Belum reda duka atas peristiwa itu, serangan kembali terjadi pada Senin (30/3/2026) di wilayah Bani Hayyan, Lebanon selatan. Ledakan menghantam kendaraan yang membawa personel TNI dalam misi dukungan logistik.

Akibatnya, Mayor (Anumerta) Zulmi Aditya Iskandar dan Sersan Kepala (Anumerta) M Nur Ichwan gugur di tempat, sementara sejumlah prajurit lainnya terluka.

Kendaraan yang mereka tumpangi dilaporkan mengalami kerusakan parah akibat ledakan tersebut.

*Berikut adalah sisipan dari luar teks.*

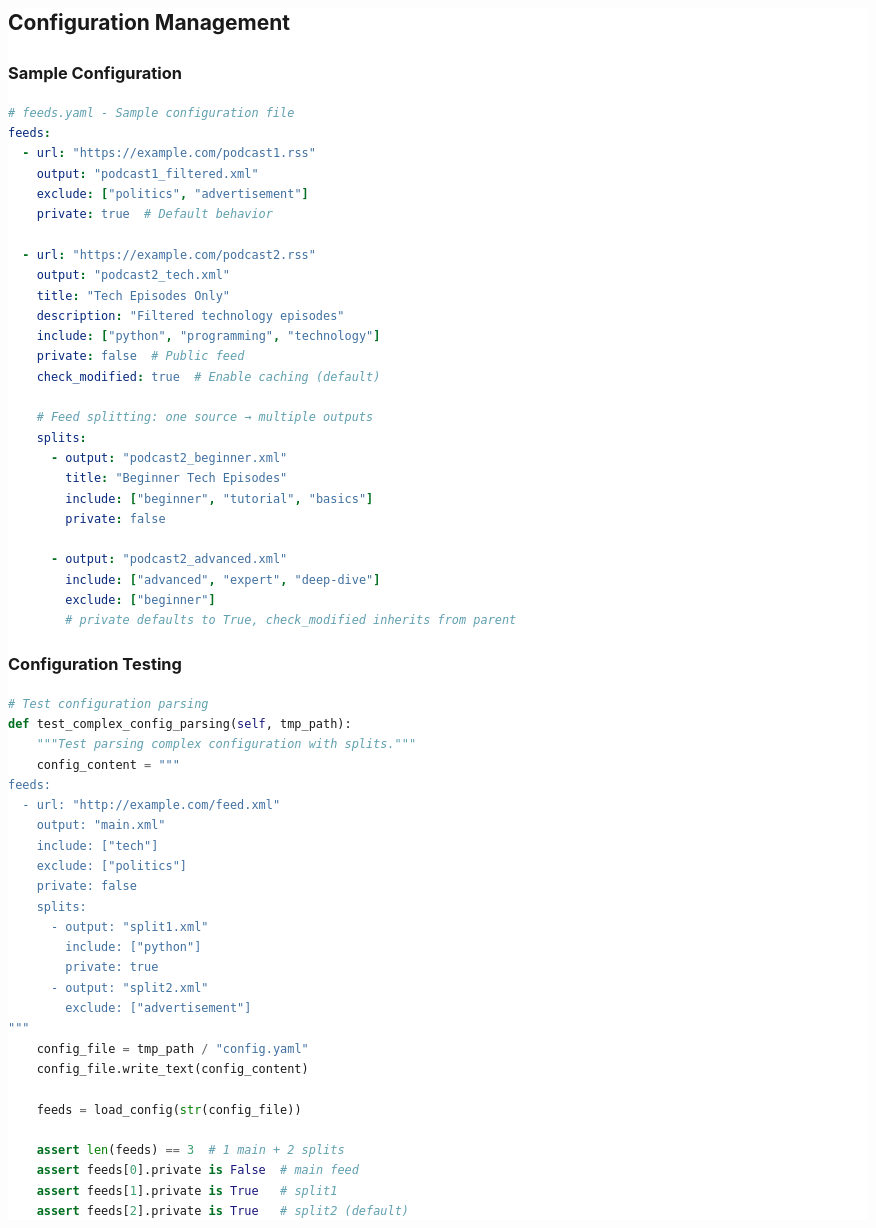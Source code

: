 ## Configuration Management

### Sample Configuration

```yaml
# feeds.yaml - Sample configuration file
feeds:
  - url: "https://example.com/podcast1.rss"
    output: "podcast1_filtered.xml"
    exclude: ["politics", "advertisement"]
    private: true  # Default behavior
    
  - url: "https://example.com/podcast2.rss"  
    output: "podcast2_tech.xml"
    title: "Tech Episodes Only"
    description: "Filtered technology episodes"
    include: ["python", "programming", "technology"]
    private: false  # Public feed
    check_modified: true  # Enable caching (default)
    
    # Feed splitting: one source → multiple outputs
    splits:
      - output: "podcast2_beginner.xml"
        title: "Beginner Tech Episodes"
        include: ["beginner", "tutorial", "basics"]
        private: false
        
      - output: "podcast2_advanced.xml"
        include: ["advanced", "expert", "deep-dive"]
        exclude: ["beginner"]
        # private defaults to True, check_modified inherits from parent
```

### Configuration Testing

```python
# Test configuration parsing
def test_complex_config_parsing(self, tmp_path):
    """Test parsing complex configuration with splits."""
    config_content = """
feeds:
  - url: "http://example.com/feed.xml"
    output: "main.xml"
    include: ["tech"]
    exclude: ["politics"]
    private: false
    splits:
      - output: "split1.xml"
        include: ["python"]
        private: true
      - output: "split2.xml"
        exclude: ["advertisement"]
"""
    config_file = tmp_path / "config.yaml"
    config_file.write_text(config_content)
    
    feeds = load_config(str(config_file))
    
    assert len(feeds) == 3  # 1 main + 2 splits
    assert feeds[0].private is False  # main feed
    assert feeds[1].private is True   # split1
    assert feeds[2].private is True   # split2 (default)
```
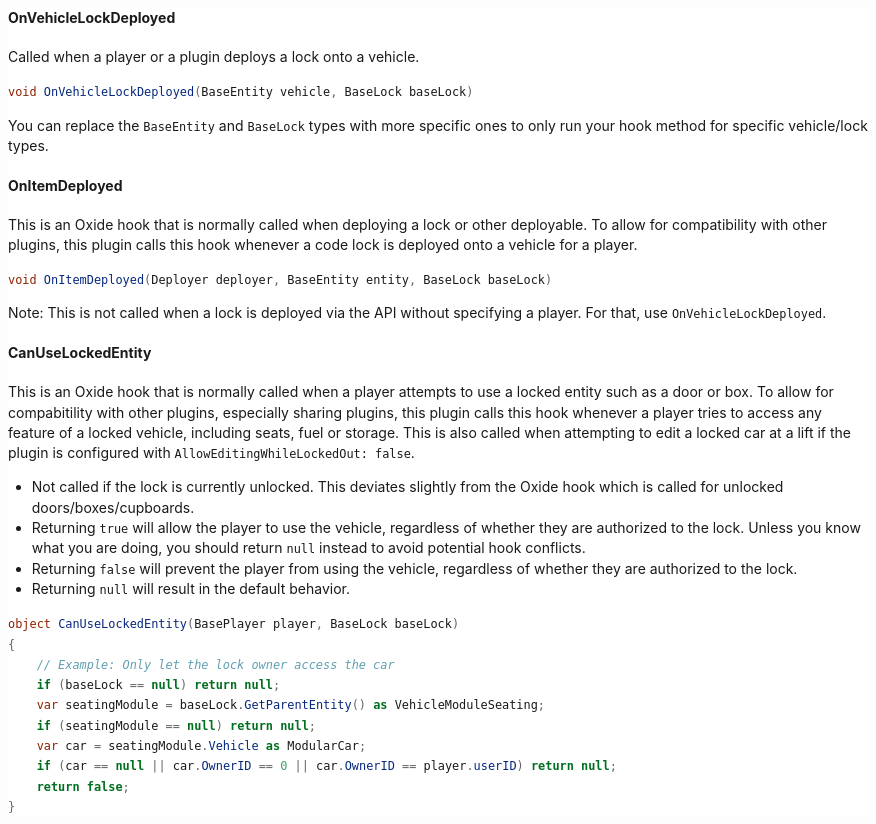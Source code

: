 #### OnVehicleLockDeployed

Called when a player or a plugin deploys a lock onto a vehicle.

```csharp
void OnVehicleLockDeployed(BaseEntity vehicle, BaseLock baseLock)
```

You can replace the `BaseEntity` and `BaseLock` types with more specific ones to only run your hook method for specific vehicle/lock types.

#### OnItemDeployed

This is an Oxide hook that is normally called when deploying a lock or other deployable. To allow for compatibility with other plugins, this plugin calls this hook whenever a code lock is deployed onto a vehicle for a player.

```csharp
void OnItemDeployed(Deployer deployer, BaseEntity entity, BaseLock baseLock)
```

Note: This is not called when a lock is deployed via the API without specifying a player. For that, use `OnVehicleLockDeployed`.

#### CanUseLockedEntity

This is an Oxide hook that is normally called when a player attempts to use a locked entity such as a door or box. To allow for compabitility with other plugins, especially sharing plugins, this plugin calls this hook whenever a player tries to access any feature of a locked vehicle, including seats, fuel or storage. This is also called when attempting to edit a locked car at a lift if the plugin is configured with `AllowEditingWhileLockedOut: false`.

- Not called if the lock is currently unlocked. This deviates slightly from the Oxide hook which is called for unlocked doors/boxes/cupboards.
- Returning `true` will allow the player to use the vehicle, regardless of whether they are authorized to the lock. Unless you know what you are doing, you should return `null` instead to avoid potential hook conflicts.
- Returning `false` will prevent the player from using the vehicle, regardless of whether they are authorized to the lock.
- Returning `null` will result in the default behavior.

```csharp
object CanUseLockedEntity(BasePlayer player, BaseLock baseLock)
{
    // Example: Only let the lock owner access the car
    if (baseLock == null) return null;
    var seatingModule = baseLock.GetParentEntity() as VehicleModuleSeating;
    if (seatingModule == null) return null;
    var car = seatingModule.Vehicle as ModularCar;
    if (car == null || car.OwnerID == 0 || car.OwnerID == player.userID) return null;
    return false;
}
```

Rangkaian serangan ini menunjukkan meningkatnya risiko yang dihadapi pasukan penjaga perdamaian, termasuk dari Indonesia, di tengah kompleksitas konflik di kawasan tersebut.

Hingga saat ini, belum ada pihak yang secara resmi mengklaim bertanggung jawab atas serangan-serangan tersebut, sementara investigasi masih terus dilakukan oleh otoritas terkait.

Di tengah situasi yang penuh ketidakpastian, peran pasukan penjaga perdamaian tetap krusial dalam menjaga stabilitas dan mencegah eskalasi konflik yang lebih luas.

Namun, insiden beruntun yang menimpa Kontingen Garuda menjadi pengingat bahwa misi perdamaian di wilayah konflik aktif tetap sarat dengan risiko tinggi.